● Task directions: Look for the word "tfrac" in the data below, and copy every line that holds it.
*** Opening of Records supplied ***
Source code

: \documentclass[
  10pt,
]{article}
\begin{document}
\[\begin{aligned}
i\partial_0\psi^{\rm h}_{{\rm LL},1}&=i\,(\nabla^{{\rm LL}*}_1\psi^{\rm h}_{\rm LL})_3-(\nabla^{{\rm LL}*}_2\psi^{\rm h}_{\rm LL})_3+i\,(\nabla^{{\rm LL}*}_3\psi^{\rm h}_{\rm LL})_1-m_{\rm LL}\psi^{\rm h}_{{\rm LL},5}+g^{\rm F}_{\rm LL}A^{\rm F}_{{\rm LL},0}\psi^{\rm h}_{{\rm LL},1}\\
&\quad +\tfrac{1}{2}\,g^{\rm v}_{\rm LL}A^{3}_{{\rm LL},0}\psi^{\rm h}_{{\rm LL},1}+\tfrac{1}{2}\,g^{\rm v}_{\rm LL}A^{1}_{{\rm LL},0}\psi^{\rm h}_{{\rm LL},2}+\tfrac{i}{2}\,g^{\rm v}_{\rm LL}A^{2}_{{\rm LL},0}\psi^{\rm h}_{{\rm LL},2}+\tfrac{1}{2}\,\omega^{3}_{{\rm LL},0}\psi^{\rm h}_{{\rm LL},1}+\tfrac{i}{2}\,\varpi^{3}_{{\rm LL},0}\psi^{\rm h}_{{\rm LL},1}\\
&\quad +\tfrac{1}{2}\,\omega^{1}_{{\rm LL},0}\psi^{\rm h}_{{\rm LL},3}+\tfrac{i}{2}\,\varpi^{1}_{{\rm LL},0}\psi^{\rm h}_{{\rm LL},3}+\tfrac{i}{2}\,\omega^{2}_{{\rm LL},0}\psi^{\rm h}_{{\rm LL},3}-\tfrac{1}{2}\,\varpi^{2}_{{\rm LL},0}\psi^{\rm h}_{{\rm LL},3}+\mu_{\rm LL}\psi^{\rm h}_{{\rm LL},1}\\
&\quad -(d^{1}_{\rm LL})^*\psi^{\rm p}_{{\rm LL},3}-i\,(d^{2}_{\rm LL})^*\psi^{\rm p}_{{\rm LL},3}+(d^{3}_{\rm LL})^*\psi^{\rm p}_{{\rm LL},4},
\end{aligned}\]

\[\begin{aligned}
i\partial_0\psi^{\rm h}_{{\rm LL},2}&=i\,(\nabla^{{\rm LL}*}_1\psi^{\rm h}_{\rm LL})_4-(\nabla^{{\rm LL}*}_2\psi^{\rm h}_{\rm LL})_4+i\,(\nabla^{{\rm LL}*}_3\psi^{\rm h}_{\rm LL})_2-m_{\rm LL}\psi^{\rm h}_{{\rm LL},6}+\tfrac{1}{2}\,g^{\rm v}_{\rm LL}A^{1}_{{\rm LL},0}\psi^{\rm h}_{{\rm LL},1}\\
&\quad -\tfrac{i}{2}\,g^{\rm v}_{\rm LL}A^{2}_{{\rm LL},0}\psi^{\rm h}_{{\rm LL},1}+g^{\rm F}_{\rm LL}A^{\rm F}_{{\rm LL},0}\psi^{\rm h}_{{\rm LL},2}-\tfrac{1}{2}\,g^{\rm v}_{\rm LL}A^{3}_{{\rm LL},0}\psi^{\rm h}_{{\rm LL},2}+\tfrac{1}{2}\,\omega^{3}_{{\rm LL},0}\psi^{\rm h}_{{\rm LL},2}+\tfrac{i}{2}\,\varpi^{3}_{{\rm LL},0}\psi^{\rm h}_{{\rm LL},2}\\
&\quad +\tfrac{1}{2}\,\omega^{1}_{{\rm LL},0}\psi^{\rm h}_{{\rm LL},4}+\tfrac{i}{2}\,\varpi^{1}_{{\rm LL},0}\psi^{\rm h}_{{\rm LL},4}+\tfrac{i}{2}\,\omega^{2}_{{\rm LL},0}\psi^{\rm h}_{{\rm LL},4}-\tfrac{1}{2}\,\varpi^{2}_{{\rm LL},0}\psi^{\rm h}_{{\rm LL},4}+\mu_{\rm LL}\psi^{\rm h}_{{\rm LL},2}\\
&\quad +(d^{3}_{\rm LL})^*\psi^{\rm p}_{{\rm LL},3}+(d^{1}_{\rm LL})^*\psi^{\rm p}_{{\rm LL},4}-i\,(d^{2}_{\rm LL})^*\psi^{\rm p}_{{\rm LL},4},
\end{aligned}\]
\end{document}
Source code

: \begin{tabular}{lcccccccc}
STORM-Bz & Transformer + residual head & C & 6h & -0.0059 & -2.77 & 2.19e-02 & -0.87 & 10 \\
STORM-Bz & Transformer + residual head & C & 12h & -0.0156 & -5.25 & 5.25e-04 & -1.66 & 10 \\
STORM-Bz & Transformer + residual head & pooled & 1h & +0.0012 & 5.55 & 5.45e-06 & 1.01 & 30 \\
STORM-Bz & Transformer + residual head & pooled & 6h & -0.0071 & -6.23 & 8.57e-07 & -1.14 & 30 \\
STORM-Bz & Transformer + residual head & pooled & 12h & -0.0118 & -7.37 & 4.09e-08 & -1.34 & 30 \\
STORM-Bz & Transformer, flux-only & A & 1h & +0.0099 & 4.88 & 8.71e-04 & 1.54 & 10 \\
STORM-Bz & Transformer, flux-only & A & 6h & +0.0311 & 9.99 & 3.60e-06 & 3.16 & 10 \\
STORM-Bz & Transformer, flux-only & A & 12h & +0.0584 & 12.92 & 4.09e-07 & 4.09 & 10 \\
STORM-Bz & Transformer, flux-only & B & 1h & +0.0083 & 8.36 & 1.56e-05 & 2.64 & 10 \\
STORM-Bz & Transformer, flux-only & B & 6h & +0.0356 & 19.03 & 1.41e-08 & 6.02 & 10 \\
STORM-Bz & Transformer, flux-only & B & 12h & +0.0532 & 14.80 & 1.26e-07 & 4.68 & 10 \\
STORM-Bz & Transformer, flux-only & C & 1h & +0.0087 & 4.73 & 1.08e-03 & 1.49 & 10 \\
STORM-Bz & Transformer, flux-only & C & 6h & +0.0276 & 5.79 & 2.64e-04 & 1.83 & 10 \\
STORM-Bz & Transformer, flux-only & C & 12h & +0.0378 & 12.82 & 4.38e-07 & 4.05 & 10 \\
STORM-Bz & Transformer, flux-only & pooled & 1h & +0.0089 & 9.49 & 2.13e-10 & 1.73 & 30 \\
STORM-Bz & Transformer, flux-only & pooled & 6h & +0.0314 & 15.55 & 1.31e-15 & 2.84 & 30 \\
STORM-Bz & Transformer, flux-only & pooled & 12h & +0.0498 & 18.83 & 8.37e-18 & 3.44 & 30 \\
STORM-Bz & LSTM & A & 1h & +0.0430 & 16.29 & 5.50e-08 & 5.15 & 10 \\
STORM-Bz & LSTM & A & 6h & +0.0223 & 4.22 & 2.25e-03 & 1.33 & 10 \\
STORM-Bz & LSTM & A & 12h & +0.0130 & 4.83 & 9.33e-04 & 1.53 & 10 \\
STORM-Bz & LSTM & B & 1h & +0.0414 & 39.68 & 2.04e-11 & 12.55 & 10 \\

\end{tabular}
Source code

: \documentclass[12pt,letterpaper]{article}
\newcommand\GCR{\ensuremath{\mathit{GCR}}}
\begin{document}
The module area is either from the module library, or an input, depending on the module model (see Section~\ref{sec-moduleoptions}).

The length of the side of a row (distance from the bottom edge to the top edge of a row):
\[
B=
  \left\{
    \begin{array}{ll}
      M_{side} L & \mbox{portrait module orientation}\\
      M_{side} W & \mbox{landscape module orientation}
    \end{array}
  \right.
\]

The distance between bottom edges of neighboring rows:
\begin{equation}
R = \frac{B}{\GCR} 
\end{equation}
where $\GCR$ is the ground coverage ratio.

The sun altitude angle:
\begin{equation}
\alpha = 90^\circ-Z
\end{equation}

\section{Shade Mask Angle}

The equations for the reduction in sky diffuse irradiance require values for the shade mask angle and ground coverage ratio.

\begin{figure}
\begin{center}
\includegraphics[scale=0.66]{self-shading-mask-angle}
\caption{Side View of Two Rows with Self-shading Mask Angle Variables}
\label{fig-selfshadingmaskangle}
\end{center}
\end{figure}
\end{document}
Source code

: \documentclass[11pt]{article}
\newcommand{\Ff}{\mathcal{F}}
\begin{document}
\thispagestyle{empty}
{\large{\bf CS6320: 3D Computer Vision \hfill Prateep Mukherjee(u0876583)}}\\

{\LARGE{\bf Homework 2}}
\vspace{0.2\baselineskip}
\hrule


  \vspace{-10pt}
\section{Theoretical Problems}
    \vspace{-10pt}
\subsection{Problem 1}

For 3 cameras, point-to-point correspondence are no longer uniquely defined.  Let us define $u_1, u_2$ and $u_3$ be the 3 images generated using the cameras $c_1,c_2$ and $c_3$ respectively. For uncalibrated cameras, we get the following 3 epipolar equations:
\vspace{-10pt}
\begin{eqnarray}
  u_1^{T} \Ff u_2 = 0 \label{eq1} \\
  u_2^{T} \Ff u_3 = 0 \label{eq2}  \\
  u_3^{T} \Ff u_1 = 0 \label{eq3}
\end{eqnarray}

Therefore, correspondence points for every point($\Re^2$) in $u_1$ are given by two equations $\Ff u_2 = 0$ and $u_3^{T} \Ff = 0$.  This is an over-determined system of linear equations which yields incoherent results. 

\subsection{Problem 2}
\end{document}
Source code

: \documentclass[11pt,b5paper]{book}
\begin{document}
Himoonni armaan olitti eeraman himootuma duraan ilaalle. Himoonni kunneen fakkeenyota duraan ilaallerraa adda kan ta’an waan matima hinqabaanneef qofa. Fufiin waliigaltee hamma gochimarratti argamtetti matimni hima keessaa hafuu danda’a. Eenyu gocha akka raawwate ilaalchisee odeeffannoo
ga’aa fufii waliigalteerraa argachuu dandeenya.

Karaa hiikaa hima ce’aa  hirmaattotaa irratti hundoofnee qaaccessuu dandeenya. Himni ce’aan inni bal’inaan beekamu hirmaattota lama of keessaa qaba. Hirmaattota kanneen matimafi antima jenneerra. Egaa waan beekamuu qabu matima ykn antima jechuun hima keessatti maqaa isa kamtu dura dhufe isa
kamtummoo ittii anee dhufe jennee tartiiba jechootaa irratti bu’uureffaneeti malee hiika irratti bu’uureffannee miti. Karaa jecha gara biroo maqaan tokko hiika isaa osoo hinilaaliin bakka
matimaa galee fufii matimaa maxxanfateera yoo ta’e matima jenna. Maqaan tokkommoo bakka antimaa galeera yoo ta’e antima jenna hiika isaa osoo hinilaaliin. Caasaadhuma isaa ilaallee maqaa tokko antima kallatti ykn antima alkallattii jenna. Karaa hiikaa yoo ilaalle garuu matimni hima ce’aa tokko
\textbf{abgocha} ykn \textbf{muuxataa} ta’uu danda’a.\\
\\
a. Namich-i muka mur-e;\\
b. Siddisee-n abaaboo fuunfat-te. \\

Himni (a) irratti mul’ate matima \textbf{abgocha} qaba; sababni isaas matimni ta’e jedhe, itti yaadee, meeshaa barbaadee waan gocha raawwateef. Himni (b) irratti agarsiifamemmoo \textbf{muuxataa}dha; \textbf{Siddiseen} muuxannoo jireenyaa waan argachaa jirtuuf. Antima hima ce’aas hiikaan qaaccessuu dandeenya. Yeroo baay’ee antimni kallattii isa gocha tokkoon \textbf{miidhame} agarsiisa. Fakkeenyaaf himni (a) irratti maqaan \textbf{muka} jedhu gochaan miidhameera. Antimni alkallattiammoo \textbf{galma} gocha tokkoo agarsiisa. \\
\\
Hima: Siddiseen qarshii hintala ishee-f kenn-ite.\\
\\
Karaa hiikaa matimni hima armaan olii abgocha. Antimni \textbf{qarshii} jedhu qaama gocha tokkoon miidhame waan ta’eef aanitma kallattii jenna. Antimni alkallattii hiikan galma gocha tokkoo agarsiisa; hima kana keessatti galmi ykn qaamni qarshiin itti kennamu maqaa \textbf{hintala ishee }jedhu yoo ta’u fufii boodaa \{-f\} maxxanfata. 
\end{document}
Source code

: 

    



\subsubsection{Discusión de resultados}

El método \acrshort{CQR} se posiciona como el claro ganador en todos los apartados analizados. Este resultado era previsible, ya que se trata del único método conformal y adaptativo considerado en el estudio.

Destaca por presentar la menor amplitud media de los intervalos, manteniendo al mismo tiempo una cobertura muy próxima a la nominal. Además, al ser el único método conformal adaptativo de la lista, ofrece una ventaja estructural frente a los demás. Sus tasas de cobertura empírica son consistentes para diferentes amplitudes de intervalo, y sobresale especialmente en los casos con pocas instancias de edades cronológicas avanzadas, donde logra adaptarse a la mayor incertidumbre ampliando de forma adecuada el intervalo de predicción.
*** Close of Records supplied ***
● Task output:
&\quad +\tfrac{1}{2}\,g^{\rm v}_{\rm LL}A^{3}_{{\rm LL},0}\psi^{\rm h}_{{\rm LL},1}+\tfrac{1}{2}\,g^{\rm v}_{\rm LL}A^{1}_{{\rm LL},0}\psi^{\rm h}_{{\rm LL},2}+\tfrac{i}{2}\,g^{\rm v}_{\rm LL}A^{2}_{{\rm LL},0}\psi^{\rm h}_{{\rm LL},2}+\tfrac{1}{2}\,\omega^{3}_{{\rm LL},0}\psi^{\rm h}_{{\rm LL},1}+\tfrac{i}{2}\,\varpi^{3}_{{\rm LL},0}\psi^{\rm h}_{{\rm LL},1}\\
&\quad +\tfrac{1}{2}\,\omega^{1}_{{\rm LL},0}\psi^{\rm h}_{{\rm LL},3}+\tfrac{i}{2}\,\varpi^{1}_{{\rm LL},0}\psi^{\rm h}_{{\rm LL},3}+\tfrac{i}{2}\,\omega^{2}_{{\rm LL},0}\psi^{\rm h}_{{\rm LL},3}-\tfrac{1}{2}\,\varpi^{2}_{{\rm LL},0}\psi^{\rm h}_{{\rm LL},3}+\mu_{\rm LL}\psi^{\rm h}_{{\rm LL},1}\\
i\partial_0\psi^{\rm h}_{{\rm LL},2}&=i\,(\nabla^{{\rm LL}*}_1\psi^{\rm h}_{\rm LL})_4-(\nabla^{{\rm LL}*}_2\psi^{\rm h}_{\rm LL})_4+i\,(\nabla^{{\rm LL}*}_3\psi^{\rm h}_{\rm LL})_2-m_{\rm LL}\psi^{\rm h}_{{\rm LL},6}+\tfrac{1}{2}\,g^{\rm v}_{\rm LL}A^{1}_{{\rm LL},0}\psi^{\rm h}_{{\rm LL},1}\\
&\quad -\tfrac{i}{2}\,g^{\rm v}_{\rm LL}A^{2}_{{\rm LL},0}\psi^{\rm h}_{{\rm LL},1}+g^{\rm F}_{\rm LL}A^{\rm F}_{{\rm LL},0}\psi^{\rm h}_{{\rm LL},2}-\tfrac{1}{2}\,g^{\rm v}_{\rm LL}A^{3}_{{\rm LL},0}\psi^{\rm h}_{{\rm LL},2}+\tfrac{1}{2}\,\omega^{3}_{{\rm LL},0}\psi^{\rm h}_{{\rm LL},2}+\tfrac{i}{2}\,\varpi^{3}_{{\rm LL},0}\psi^{\rm h}_{{\rm LL},2}\\
&\quad +\tfrac{1}{2}\,\omega^{1}_{{\rm LL},0}\psi^{\rm h}_{{\rm LL},4}+\tfrac{i}{2}\,\varpi^{1}_{{\rm LL},0}\psi^{\rm h}_{{\rm LL},4}+\tfrac{i}{2}\,\omega^{2}_{{\rm LL},0}\psi^{\rm h}_{{\rm LL},4}-\tfrac{1}{2}\,\varpi^{2}_{{\rm LL},0}\psi^{\rm h}_{{\rm LL},4}+\mu_{\rm LL}\psi^{\rm h}_{{\rm LL},2}\\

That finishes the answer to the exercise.